Q0-3 Stop-Reason State Machine + Max-Tokens Continuation RFI (2026-03-01)

Status: RFI complete, implementation planning ready. GitHub issue: #2309 Linear: RMN-257

Summary

ZeroClaw currently parses text/tool calls and token usage across providers, but it does not carry a normalized stop reason into ChatResponse, and there is no deterministic continuation loop for max_tokens truncation. This RFI defines a provider mapping model, a continuation FSM, partial tool-call recovery policy, and observability/testing requirements.

Current-State Findings

Confirmed implementation behavior

src/providers/traits.rs ChatResponse has no stop-reason field.
Provider adapters parse text/tool-calls/usage, but stop reason fields are mostly discarded.
src/agent/loop_.rs finalizes response if no parsed tool calls are present.
Existing parser in src/agent/loop_/parsing.rs already handles many malformed/truncated tool-call formats safely (no panic), but this is parsing recovery, not continuation policy.

Known gap

When a provider truncates output due to max token cap, the loop lacks a dedicated continuation path. Result: partial responses can be returned silently.

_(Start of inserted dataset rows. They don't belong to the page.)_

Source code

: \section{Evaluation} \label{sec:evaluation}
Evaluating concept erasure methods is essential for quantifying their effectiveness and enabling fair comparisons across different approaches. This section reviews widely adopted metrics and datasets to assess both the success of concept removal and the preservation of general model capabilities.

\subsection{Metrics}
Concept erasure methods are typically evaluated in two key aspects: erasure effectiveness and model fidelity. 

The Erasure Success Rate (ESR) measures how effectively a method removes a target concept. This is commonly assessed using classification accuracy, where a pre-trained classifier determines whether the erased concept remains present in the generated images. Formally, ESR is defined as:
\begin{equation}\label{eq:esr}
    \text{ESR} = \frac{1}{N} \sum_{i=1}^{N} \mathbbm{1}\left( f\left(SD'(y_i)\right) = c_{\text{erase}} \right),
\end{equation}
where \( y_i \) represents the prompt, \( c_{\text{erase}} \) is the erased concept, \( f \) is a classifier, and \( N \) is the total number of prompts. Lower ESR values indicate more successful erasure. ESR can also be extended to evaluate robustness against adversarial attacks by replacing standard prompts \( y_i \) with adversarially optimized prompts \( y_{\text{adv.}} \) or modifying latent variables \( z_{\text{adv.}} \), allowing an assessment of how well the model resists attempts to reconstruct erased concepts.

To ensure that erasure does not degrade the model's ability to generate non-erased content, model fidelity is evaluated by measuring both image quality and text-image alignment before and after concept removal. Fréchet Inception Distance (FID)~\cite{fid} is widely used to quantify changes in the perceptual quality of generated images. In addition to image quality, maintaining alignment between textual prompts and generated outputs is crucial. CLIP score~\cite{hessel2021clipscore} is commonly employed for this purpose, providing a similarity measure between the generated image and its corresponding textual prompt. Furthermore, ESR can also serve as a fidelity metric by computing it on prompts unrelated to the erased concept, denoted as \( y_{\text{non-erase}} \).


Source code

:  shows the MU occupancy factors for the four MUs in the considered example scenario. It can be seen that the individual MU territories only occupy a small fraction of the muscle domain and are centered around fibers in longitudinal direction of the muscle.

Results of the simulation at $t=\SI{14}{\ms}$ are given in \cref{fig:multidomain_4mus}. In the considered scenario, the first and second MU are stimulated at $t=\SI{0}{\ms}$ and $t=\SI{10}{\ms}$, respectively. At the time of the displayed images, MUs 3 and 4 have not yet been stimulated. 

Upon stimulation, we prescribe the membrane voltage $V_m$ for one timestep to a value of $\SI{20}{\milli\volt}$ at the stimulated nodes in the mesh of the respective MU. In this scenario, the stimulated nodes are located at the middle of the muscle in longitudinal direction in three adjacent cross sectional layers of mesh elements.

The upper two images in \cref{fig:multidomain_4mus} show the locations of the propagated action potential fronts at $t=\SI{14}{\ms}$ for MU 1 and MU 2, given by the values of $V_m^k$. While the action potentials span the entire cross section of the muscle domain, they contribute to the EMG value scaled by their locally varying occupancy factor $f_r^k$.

Proposed Stop-Reason Model

Normalized enum

enum NormalizedStopReason {
    EndTurn,
    ToolCall,
    MaxTokens,
    ContextWindowExceeded,
    SafetyBlocked,
    Cancelled,
    Unknown(String),
}

`ChatResponse` extension

Add stop-reason payload to provider response contract:

pub struct ChatResponse {
    pub text: Option<String>,
    pub tool_calls: Vec<ToolCall>,
    pub usage: Option<TokenUsage>,
    pub reasoning_content: Option<String>,
    pub quota_metadata: Option<QuotaMetadata>,
    pub stop_reason: Option<NormalizedStopReason>,
    pub raw_stop_reason: Option<String>,
}

raw_stop_reason preserves provider-native values for diagnostics and future mapping updates.

Provider Mapping Matrix

This table defines implementation targets for active provider families in ZeroClaw.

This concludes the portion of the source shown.